Item | Description |
---|---|
CPU Usage | Gauge chart This chart displays the currently used total percentage of the CPU. Line graph The line graph displays the CPU usage in percent over time. Data is displayed scaled over time. In general, the data displayed here is according to how CPU usage is understood in Linux. For an explanation on how CPU usage is handled in Linux, refer to this link. |
Memory Usage | Gauge chart This chart displays the currently used total percentage of memory, as well as the total memory available in byte. Memory used for virtualization is not included. Line graph The line graph displays the total amount of memory used over time. Data is displayed scaled over time.
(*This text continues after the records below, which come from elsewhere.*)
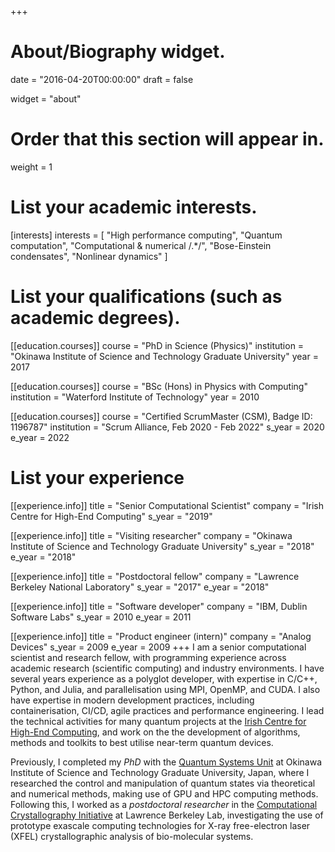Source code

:+++
# About/Biography widget.

date = "2016-04-20T00:00:00"
draft = false

widget = "about"

# Order that this section will appear in.
weight = 1

# List your academic interests.
[interests]
  interests = [
    "High performance computing",
    "Quantum computation",
    "Computational & numerical /.*/",
    "Bose-Einstein condensates",
    "Nonlinear dynamics"
  ]

# List your qualifications (such as academic degrees).
[[education.courses]]
  course = "PhD in Science (Physics)"
  institution = "Okinawa Institute of Science and Technology Graduate University"
  year = 2017

[[education.courses]]
  course = "BSc (Hons) in Physics with Computing"
  institution = "Waterford Institute of Technology"
  year = 2010

[[education.courses]]
  course = "Certified ScrumMaster (CSM), Badge ID: 1196787"
  institution = "Scrum Alliance, Feb 2020 - Feb 2022"
  s_year = 2020
  e_year = 2022


# List your experience
[[experience.info]]
  title = "Senior Computational Scientist"
  company = "Irish Centre for High-End Computing"
  s_year = "2019"

[[experience.info]]
  title = "Visiting researcher"
  company = "Okinawa Institute of Science and Technology Graduate University"
  s_year = "2018"
  e_year = "2018"

[[experience.info]]
  title = "Postdoctoral fellow"
  company = "Lawrence Berkeley National Laboratory"
  s_year = "2017"
  e_year = "2018"


[[experience.info]]
  title = "Software developer"
  company = "IBM, Dublin Software Labs"
  s_year = 2010
  e_year = 2011

[[experience.info]]
  title = "Product engineer (intern)"
  company = "Analog Devices"
  s_year = 2009
  e_year = 2009
+++
I am a senior computational scientist and research fellow, with programming experience across academic research (scientific computing) and industry environments. I have several years experience as a polyglot developer,  with expertise in C/C++, Python, and Julia, and parallelisation using MPI, OpenMP, and CUDA. I also have expertise in modern development practices, including containerisation, CI/CD, agile practices and performance engineering. I lead the technical activities for many quantum projects at the [Irish Centre for High-End Computing](http://ichec.ie/), and work on the the development of algorithms, methods and toolkits to best utilise near-term quantum devices.

Previously, I completed my *PhD* with the [Quantum Systems Unit](https://groups.oist.jp/qsu) at Okinawa Institute of Science and Technology Graduate University, Japan, where I researched the control and manipulation of quantum states via theoretical and numerical methods, making use of GPU and HPC computing methods. Following this, I worked as a *postdoctoral researcher* in the [Computational Crystallography Initiative](cci.lbl.gov) at Lawrence Berkeley Lab, investigating the use of prototype exascale computing technologies for X-ray free-electron laser (XFEL) crystallographic analysis of bio-molecular systems.

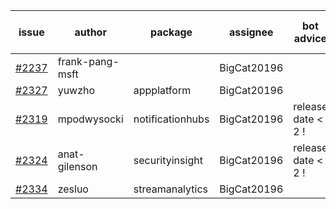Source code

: | issue | author | package | assignee | bot advice | created date of issue | target release date | date from target |
| ------ | ------ | ------ | ------ | ------ | ------ | ------ | :-----: |
| [#2237](https://github.com/Azure/sdk-release-request/issues/2237) | frank-pang-msft |   | BigCat20196 |   | 11-19 | 12-02 |   |
| [#2327](https://github.com/Azure/sdk-release-request/issues/2327) | yuwzho | appplatform | BigCat20196 |   | 12-22 | 01-17 |   |
| [#2319](https://github.com/Azure/sdk-release-request/issues/2319) | mpodwysocki | notificationhubs | BigCat20196 |   release date < 2 ! <br> | 12-17 | 01-03 | 0 |
| [#2324](https://github.com/Azure/sdk-release-request/issues/2324) | anat-gilenson | securityinsight | BigCat20196 |   release date < 2 ! <br> | 12-19 | 01-03 | 0 |
| [#2334](https://github.com/Azure/sdk-release-request/issues/2334) | zesluo | streamanalytics | BigCat20196 |   | 12-23 | 01-07 |   |
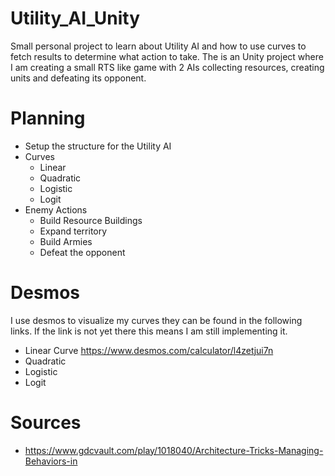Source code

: # Utility_AI_Unity

Small personal project to learn about Utility AI and how to use curves to fetch results to determine what action to take.
The is an Unity project where I am creating a small RTS like game with 2 AIs collecting resources, creating units and defeating its opponent.

# Planning
- Setup the structure for the Utility AI
- Curves
  -   Linear
  -   Quadratic
  -   Logistic
  -   Logit
- Enemy Actions
  -   Build Resource Buildings
  -   Expand territory
  -   Build Armies
  -   Defeat the opponent

# Desmos

I use desmos to visualize my curves they can be found in the following links.
If the link is not yet there this means I am still implementing it.


- Linear Curve https://www.desmos.com/calculator/l4zetjui7n
- Quadratic
- Logistic
- Logit

# Sources

- https://www.gdcvault.com/play/1018040/Architecture-Tricks-Managing-Behaviors-in
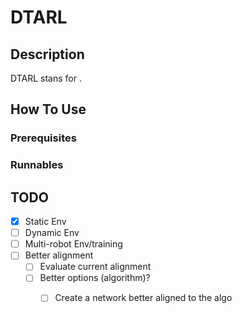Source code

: # DTARL

## Description
 DTARL stans for .
 

## How To Use
### Prerequisites
### Runnables

## TODO
- [x] Static Env
- [ ] Dynamic Env
- [ ] Multi-robot Env/training
- [ ] Better alignment
  - [ ] Evaluate current alignment
  - [ ] Better options (algorithm)? 
    - [ ] Create a network better aligned to the algo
Memory used for virtualization is not included. |
Used Disk Space | This graph displays the currently used total percentage of disk space on the host, as well as the total disk space available in byte. |
Inbound Traffic | This is the current amount of incoming data, as well as the total amount of data transferred since the last reboot. |
Outbound Traffic | This is the current amount of outgoing data, as well as the total amount of data transferred since the last reboot. |
Packetloss | Here the number of lost incoming packets and lost outgoing packets is displayed. |
Disk IO | This graph displays the amount of reads and writes on the disk. Reads show how much data per second has been read while writes show the amount of data that has been saved or deleted. |
Inbound Traffic by Interface | This is the amount of incoming data over time. The list to the right of the graph shows the average amount of traffic per interface. Note that this list also includes internal interfaces in this version. |
Outbound Traffic by Interface | This is the amount of outgoing data over time. The list to the right of the graph shows the average amount of traffic per interface. Note that this list also includes internal interfaces in this version. |
Docker workload logging
The logs of the Docker workloads on a node are collected in the centralized logging system, allowing the analysis of logs from multiple workloads and nodes. Logs are collected from the standard Linux streams stdout (for debug messages) and stderr (for error messages). So for user created workloads this means that logs need to be sent to these streams to be collected. Note that the logs are most suitable to be read by developers with expert knowledge and should also be configured by developers. Tick the checkbox next to DOCKER WORKLOAD LOGGING to enable the tracking of Docker workload logs.
To display logs of a certain workload, collected logs can be filtered in the Docker workload logging dashboard in OpenSearch.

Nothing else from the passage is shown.